Die Stadt Hamburg unterstützt diese Entwicklung durch die Bereitstellung von Informationen und Ressourcen für Unternehmen, die Monteurzimmer anbieten möchten. Zusätzlich werden durch stadtplanerische Maßnahmen die Voraussetzungen geschaffen, dass solche Wohnkonzepte effizient integriert werden können. Monteurzimmern in Hamburg bieten eine Vielzahl an Vorteilen:

  • Sie ermöglichen es Betrieben, Aufträge in Hamburg anzunehmen, auch wenn sie nicht vor Ort ansässig sind.
  • Handwerker können flexibel und kostengünstig in der Stadt arbeiten, ohne lange Anfahrtswege in Kauf nehmen zu müssen. Durch die Nähe zum Arbeitsplatz werden Reisezeiten minimiert, was den Handwerkern ermöglicht, nach der Arbeit mehr Freizeit zu genießen.
  • Die lokale Wirtschaft profitiert von zusätzlichen Fachkräften, die temporär in der Stadt arbeiten.

Fazit

Hamburger Handwerksbetriebe stehen vor enormen Herausforderungen durch den anhaltenden Fachkräftemangel, der sich negativ auf Umsatz, Kundenservice und die Arbeitslast der vorhandenen Mitarbeiter auswirkt.

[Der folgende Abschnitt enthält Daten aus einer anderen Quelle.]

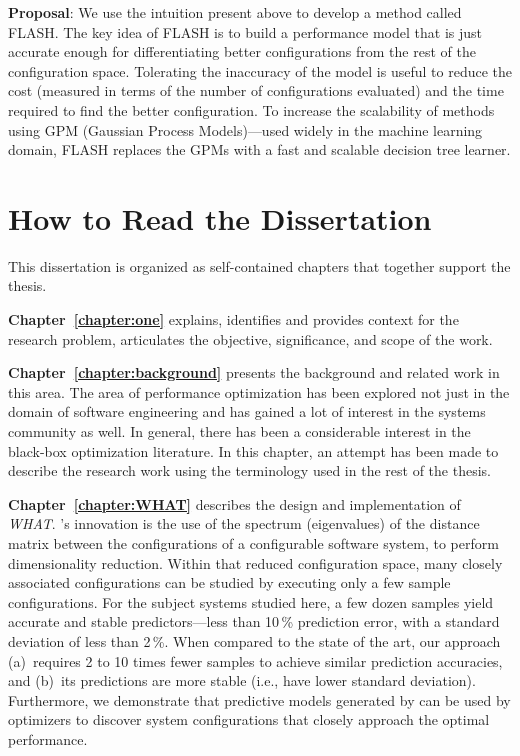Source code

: \noindent\textbf{Proposal}:
We use the intuition present above to develop a method called FLASH.
The key idea of FLASH is to build a performance model
that is just accurate enough for differentiating better configurations
from the rest of the configuration space. Tolerating
the inaccuracy of the model is useful to reduce the cost
(measured in terms of the number of configurations evaluated)
and the time required to find the better configuration.
To increase the scalability of methods using GPM (Gaussian Process Models)---used widely in the machine learning domain, FLASH
replaces the GPMs with a fast and scalable decision tree learner.





\section{How to Read the Dissertation}
This dissertation is organized as self-contained chapters that together support
the thesis.

\textbf{Chapter~\ref{chapter:one}} explains, identifies and provides context for the research problem, articulates the objective, significance, and scope of the work.

\textbf{Chapter~\ref{chapter:background}} presents the background and related work in this area. The area of performance optimization has been explored not just in the domain of software engineering and has gained a lot of interest in the systems community as well. In general, there has been a considerable interest in the black-box optimization literature. In this chapter, an attempt has been made to describe the research work using the terminology used in the rest of the thesis.

\textbf{Chapter~\ref{chapter:WHAT}} describes the design and implementation
of \emph{WHAT}.
{\what}'s innovation is  
the use of the spectrum (eigenvalues) of the distance matrix
between the configurations of a configurable software system, to perform dimensionality reduction. Within that
reduced configuration space, many closely associated configurations can be studied
by executing only a few sample configurations. For the subject systems studied
here, a few dozen samples yield accurate and stable predictors---less than 10\,\% prediction error, with a standard deviation of less than 2\,\%.  
When compared to the state of the art, our approach (a)~requires 
2 to 10 times fewer samples to achieve similar prediction accuracies,
and (b)~its predictions are  more stable (i.e., have lower standard
deviation). 
Furthermore, we demonstrate that predictive models generated by
\what can be used by optimizers to discover system configurations that closely approach the optimal performance.



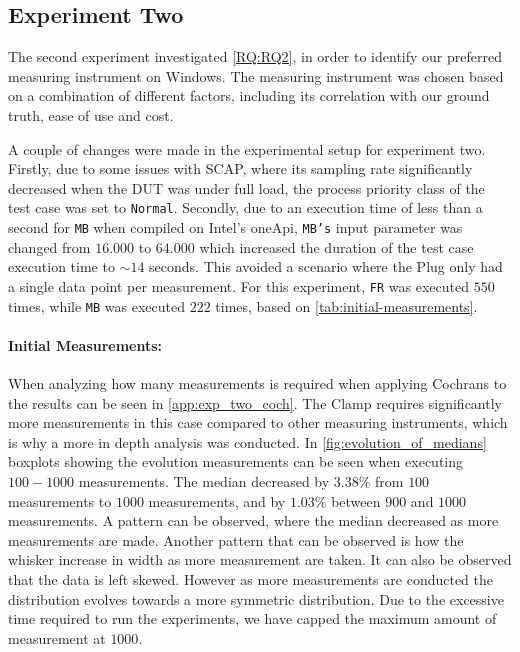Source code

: \subsection{Experiment Two}\label{subsec:exp_two}

The second experiment investigated \cref{RQ:RQ2}, in order to identify our preferred measuring instrument on Windows. The measuring instrument was chosen based on a combination of different factors, including its correlation with our ground truth, ease of use and cost. 

A couple of changes were made in the experimental setup for experiment two. Firstly, due to some issues with SCAP, where its sampling rate significantly decreased when the DUT was under full load, the process priority class of the test case was set to \texttt{Normal}. Secondly, due to an execution time of less than a second for \texttt{MB} when compiled on Intel's oneApi, \texttt{MB's} input parameter was changed from $16.000$ to $64.000$ which increased the duration of the test case execution time to $\sim 14$ seconds. This avoided a scenario where the Plug only had a single data point per measurement. For this experiment, \texttt{FR} was executed $550$ times, while \texttt{MB} was executed $222$ times, based on \cref{tab:initial-measurements}.

\paragraph{Initial Measurements:} When analyzing how many measurements is required when applying Cochrans to the results can be seen in \cref{app:exp_two_coch}. %
The Clamp requires significantly more measurements in this case compared to other measuring instruments, which is why a more in depth analysis was conducted. In \cref{fig:evolution_of_medians} boxplots showing the evolution measurements can be seen when executing $100-1000$ measurements. The median decreased by $3.38\%$ from $100$ measurements to $1000$ measurements, and by $1.03\%$ between $900$ and $1000$ measurements. A pattern can be observed, where the median decreased as more measurements are made. Another pattern that can be observed is how the whisker increase in width as more measurement are taken. It can also be observed that the data is left skewed. However as more measurements are conducted the distribution evolves towards a more symmetric distribution. Due to the excessive time required to run the experiments, we have capped the maximum amount of measurement at $1000$.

Die Stadt Hamburg und die Handelskammer reagieren jedoch proaktiv mit umfassenden Strategien, die auf Ausbildung, attraktive Arbeitsbedingungen und technologische Innovationen abzielen.

Mit Initiativen wie dem "Masterplan 2030" und der Fachkräftestrategie "Hamburg 2040" unterstützt die Stadt Hamburg den Nachwuchs, die Bereitstellung neuer Gewerbeflächen sowie die Digitalisierung der Betriebe, sodass die Zukunft des Handwerks in der Hansestadt trotz der vielfältigen Schwierigkeiten vielversprechend aussieht.